Input material:
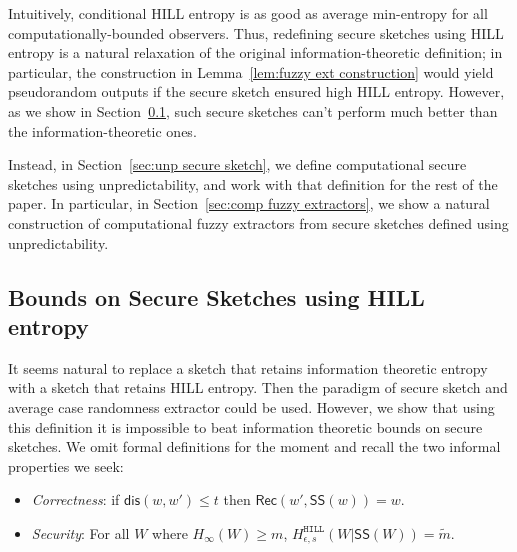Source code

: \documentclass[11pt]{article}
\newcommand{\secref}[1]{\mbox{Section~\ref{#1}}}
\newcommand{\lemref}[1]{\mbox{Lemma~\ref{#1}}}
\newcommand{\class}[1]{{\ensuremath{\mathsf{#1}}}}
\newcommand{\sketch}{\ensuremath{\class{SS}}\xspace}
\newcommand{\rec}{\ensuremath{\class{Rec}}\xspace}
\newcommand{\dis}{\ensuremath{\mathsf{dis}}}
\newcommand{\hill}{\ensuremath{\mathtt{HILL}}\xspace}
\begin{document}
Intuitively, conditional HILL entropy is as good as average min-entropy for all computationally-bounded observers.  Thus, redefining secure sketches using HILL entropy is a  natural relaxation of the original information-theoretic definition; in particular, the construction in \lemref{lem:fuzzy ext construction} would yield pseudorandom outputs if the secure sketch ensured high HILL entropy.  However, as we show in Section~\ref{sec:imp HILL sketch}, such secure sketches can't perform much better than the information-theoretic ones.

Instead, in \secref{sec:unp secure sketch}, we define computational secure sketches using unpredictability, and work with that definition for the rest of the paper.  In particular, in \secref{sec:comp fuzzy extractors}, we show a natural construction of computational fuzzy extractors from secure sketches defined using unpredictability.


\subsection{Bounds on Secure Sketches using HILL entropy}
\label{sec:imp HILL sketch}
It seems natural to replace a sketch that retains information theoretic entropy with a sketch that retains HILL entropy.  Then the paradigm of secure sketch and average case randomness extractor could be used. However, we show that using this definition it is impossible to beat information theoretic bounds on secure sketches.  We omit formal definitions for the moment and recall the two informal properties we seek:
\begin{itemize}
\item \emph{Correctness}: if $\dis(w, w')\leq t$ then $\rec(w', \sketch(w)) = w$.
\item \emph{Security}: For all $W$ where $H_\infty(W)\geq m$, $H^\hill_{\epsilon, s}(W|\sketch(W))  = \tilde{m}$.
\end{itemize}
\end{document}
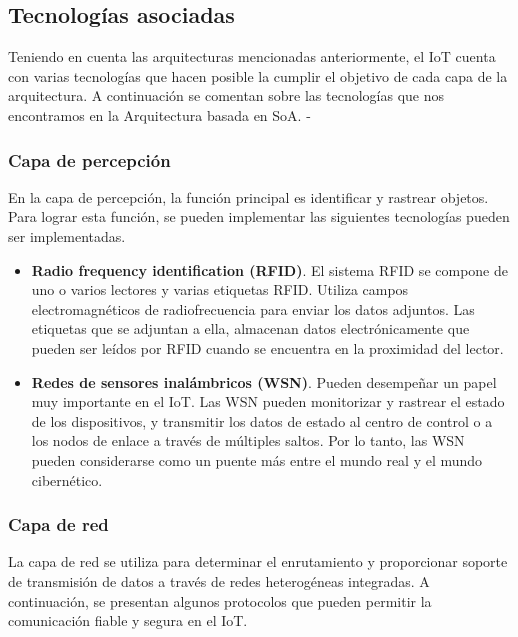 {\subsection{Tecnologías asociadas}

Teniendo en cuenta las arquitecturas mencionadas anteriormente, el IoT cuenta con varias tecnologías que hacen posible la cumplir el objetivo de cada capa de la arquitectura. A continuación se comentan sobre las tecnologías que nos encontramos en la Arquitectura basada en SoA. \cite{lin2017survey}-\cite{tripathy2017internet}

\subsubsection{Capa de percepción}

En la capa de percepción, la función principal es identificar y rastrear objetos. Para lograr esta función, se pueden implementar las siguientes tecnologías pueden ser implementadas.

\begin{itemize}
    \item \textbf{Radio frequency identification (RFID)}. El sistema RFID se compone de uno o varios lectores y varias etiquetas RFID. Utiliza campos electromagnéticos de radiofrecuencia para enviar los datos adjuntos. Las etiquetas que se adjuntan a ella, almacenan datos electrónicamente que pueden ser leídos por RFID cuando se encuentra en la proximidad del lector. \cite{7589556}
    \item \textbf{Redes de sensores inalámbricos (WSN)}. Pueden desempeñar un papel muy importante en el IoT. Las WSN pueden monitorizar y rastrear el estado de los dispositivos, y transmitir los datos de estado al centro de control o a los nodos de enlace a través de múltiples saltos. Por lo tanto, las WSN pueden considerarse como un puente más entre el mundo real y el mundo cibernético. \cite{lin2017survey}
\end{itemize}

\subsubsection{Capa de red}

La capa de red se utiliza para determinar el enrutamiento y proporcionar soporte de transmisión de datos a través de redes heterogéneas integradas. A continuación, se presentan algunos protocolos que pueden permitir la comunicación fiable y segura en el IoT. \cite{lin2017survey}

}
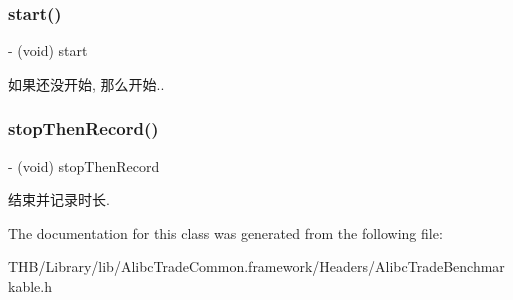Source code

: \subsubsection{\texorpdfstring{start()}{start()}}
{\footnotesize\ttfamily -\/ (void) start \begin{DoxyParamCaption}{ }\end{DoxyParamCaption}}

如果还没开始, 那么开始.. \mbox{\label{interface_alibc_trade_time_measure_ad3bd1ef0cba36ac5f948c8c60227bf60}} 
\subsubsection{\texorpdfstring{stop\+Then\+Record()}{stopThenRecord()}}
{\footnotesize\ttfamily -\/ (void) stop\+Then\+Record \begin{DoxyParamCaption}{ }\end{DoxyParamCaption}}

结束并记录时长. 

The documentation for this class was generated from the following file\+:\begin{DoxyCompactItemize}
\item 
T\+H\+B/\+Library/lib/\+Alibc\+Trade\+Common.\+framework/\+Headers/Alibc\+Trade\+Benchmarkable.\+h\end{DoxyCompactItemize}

Directions for this task: In the data, find how many lines hold the string "However", and answer with the number only.

Exercise answer: 2